Under the settlement, a significant amount of the money, $3.75 billion, would go to people who have already lost their homes, making it potentially more generous to former homeowners than a far-reaching pact in February between state attorneys general and five large banks. That set aside $1.5 billion in cash relief for Americans.

The same banks in that settlement – JPMorgan Chase, Bank of America, Wells Fargo, Citigroup and Ally Financial – are included in the current negotiations.

Most of the relief in both agreements is meant for people who are struggling to stay in their homes and need the banks to reduce their payments or lower the amount of principal they owe.

The $10 billion pact would be the latest in a series of settlements that regulators and law enforcement officials have reached with banks to hold them accountable for their role in the 2008 financial crisis that sent the housing market into the deepest slump since the Great Depression.
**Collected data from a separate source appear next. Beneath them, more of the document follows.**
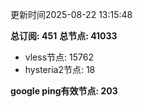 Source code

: 更新时间2025-08-22 13:15:48

**总订阅: 451**
**总节点: 41033**
- vless节点: 15762
- hysteria2节点: 18

**google ping有效节点: 203**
As of early 2012, 4 million Americans had been foreclosed upon since the beginning of 2007, and a huge amount of abandoned homes swamped many states, including California, Florida and Arizona.

Federal agencies like the Securities and Exchange Commission and the Justice Department are continuing to pursue the banks for their packaging and sale of troubled mortgage securities that imploded during the financial crisis.

Housing advocates were largely unaware of the latest rounds of secret talks, which have been occurring for roughly a month. But some have criticized the government for not dealing more harshly with bankers in light of their lax standards for making loans and packaging them as investments, as well as their problems with modifying troubled loans and processing foreclosures.

A deal could be reached by the end of the week between the 14 banks and the nation’s top banking regulators, led by the Office of the Comptroller of the Currency, four people with knowledge of the negotiations said. It was unclear how many current and former homeowners would receive money or when it would be distributed.

Told on Sunday night of the imminent settlement, Lynn Drysdale, a lawyer at Jacksonville Area Legal Aid and a former co-chairwoman of the National Association of Consumer Advocates, said: “It’s certainly a victory for consumers and could help entire neighborhoods. But the devil, as they say, is in the details, and for those people who have had to totally uproot their lives because of eviction it may still not be enough.”

In recent weeks within the upper echelons of the comptroller’s office, pressure was mounting to negotiate a banner settlement with the banks, according to people with knowledge of the matter. The reason: Some within the agency had started to realize that a mandatory review of millions of bank loans was not yielding meaningful examples of the banks wrongfully evicting homeowners who were current on their payments or making partial payments, according to the people.

Representatives of banking regulators did not return calls for comment.

The biggest action against the banks for foreclosure-related abuses has been the $26 billion settlement between the five largest mortgage servicers and the state attorneys general, Justice Department and the Department of Housing and Urban Development. That deal cleared allegations that arose in 2010 that bank employees were churning daily through hundreds of documents used in foreclosure proceedings without properly reviewing them for accuracy.

Under the terms of the settlement being negotiated, $6 billion would come from banks to be used for relief for homeowners, including reducing their principal, helping them refinance and donating abandoned homes, the people said.

The proposed settlement would also halt a separate sweeping review of more than 4 million loan files that the comptroller’s office and the Federal Reserve required the banks undertake as part of a consent order in April 2011.